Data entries
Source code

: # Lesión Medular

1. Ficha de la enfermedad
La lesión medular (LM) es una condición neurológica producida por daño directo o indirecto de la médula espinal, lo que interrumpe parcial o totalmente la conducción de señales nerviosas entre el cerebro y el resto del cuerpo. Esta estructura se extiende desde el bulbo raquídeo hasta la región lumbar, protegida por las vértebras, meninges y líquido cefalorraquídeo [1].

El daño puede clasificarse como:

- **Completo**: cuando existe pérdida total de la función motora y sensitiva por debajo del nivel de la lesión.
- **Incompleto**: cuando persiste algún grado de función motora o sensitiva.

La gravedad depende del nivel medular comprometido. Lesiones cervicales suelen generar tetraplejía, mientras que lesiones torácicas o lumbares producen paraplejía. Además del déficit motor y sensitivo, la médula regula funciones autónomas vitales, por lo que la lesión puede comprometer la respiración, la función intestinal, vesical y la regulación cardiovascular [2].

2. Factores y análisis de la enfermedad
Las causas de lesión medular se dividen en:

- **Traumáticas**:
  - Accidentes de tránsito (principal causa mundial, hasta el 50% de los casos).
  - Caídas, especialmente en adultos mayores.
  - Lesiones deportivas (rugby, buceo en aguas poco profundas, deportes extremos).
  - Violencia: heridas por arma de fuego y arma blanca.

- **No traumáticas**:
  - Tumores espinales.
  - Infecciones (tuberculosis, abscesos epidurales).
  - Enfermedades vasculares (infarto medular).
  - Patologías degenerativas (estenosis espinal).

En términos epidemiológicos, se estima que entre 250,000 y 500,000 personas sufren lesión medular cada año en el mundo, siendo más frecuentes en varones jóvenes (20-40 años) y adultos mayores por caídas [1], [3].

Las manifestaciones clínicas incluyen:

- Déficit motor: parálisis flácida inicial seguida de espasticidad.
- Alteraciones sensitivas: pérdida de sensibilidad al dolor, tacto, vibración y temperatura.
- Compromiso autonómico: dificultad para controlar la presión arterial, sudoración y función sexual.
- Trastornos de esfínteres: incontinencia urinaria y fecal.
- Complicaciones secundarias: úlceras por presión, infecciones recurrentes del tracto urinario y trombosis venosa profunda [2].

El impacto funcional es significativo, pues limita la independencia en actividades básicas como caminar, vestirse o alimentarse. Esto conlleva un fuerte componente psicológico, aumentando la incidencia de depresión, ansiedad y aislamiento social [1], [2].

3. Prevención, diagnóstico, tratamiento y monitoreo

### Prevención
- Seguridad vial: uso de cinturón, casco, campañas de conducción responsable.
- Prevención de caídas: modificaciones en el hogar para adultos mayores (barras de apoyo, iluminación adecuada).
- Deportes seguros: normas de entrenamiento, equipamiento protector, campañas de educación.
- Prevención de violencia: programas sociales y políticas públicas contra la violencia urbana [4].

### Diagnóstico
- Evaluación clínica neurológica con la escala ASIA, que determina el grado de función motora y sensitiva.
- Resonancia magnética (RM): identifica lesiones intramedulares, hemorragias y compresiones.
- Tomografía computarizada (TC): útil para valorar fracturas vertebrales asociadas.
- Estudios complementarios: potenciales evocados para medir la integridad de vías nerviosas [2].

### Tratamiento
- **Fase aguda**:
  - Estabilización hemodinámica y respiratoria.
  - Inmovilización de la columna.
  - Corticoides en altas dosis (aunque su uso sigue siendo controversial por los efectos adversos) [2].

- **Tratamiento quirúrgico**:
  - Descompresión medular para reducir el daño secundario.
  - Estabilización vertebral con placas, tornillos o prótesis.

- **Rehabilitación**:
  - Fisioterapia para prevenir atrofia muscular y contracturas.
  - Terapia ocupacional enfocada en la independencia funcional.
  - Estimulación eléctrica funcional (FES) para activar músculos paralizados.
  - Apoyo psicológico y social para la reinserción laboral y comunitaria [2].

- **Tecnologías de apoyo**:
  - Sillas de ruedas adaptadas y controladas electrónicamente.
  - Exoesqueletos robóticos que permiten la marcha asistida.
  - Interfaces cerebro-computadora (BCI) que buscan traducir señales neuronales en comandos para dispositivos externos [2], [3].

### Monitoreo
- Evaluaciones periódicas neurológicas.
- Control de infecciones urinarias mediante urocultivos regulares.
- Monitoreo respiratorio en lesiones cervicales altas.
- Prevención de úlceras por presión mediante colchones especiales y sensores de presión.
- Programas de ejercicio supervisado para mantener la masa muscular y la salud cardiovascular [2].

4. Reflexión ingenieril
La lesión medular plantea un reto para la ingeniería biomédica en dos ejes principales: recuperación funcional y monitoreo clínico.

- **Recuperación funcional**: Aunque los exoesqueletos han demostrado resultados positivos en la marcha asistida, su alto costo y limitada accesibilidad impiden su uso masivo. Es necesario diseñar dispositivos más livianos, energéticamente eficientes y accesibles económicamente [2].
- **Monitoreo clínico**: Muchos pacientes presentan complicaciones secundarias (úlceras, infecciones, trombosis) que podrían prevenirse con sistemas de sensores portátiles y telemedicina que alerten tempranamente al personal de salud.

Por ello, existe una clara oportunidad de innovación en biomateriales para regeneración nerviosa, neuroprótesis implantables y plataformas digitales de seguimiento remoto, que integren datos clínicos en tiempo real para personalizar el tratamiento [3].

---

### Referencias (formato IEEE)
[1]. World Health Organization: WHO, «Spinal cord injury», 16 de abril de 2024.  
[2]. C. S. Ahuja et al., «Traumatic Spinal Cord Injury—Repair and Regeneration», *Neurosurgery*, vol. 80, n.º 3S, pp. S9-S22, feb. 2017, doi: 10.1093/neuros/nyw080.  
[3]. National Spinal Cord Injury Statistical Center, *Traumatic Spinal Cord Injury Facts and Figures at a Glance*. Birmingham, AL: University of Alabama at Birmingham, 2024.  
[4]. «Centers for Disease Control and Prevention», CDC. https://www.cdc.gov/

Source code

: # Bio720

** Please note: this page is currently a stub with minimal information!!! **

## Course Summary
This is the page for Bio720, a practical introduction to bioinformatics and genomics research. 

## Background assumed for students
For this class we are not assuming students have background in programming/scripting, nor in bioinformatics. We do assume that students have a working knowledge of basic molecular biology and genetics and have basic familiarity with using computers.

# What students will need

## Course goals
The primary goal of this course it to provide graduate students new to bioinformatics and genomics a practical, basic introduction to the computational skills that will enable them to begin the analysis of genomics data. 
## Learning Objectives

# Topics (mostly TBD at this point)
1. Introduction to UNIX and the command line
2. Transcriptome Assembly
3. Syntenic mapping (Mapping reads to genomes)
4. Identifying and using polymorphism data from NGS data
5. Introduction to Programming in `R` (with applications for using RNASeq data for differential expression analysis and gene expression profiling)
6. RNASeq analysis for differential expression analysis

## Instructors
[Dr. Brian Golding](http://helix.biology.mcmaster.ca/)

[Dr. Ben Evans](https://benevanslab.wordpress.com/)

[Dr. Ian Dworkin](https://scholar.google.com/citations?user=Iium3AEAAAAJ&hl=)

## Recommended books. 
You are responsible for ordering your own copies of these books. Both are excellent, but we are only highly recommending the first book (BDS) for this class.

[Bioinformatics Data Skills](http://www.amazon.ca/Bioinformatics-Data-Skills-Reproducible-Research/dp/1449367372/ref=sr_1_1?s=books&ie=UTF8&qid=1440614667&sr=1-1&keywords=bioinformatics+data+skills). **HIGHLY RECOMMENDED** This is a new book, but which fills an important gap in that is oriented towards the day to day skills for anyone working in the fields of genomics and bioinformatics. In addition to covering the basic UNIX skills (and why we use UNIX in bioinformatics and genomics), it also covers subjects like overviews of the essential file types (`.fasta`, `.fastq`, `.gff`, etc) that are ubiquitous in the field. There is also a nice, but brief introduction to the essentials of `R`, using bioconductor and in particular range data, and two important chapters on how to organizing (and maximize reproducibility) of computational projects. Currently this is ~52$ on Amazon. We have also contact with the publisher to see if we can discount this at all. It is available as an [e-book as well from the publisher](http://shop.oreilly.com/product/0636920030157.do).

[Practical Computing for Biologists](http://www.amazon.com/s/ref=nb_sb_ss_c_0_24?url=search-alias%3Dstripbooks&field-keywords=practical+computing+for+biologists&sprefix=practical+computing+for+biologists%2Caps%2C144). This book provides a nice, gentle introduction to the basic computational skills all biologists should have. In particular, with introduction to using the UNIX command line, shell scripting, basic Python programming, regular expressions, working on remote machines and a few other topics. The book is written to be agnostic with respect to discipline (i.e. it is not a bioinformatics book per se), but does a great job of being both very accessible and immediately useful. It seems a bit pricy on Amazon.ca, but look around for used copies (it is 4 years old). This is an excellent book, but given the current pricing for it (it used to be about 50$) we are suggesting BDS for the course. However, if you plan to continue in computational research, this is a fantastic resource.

What to produce:
Filter the data for the string "adultos". Copy each matching line.

Result of the exercise:
  - Caídas, especialmente en adultos mayores.
En términos epidemiológicos, se estima que entre 250,000 y 500,000 personas sufren lesión medular cada año en el mundo, siendo más frecuentes en varones jóvenes (20-40 años) y adultos mayores por caídas [1], [3].
- Prevención de caídas: modificaciones en el hogar para adultos mayores (barras de apoyo, iluminación adecuada).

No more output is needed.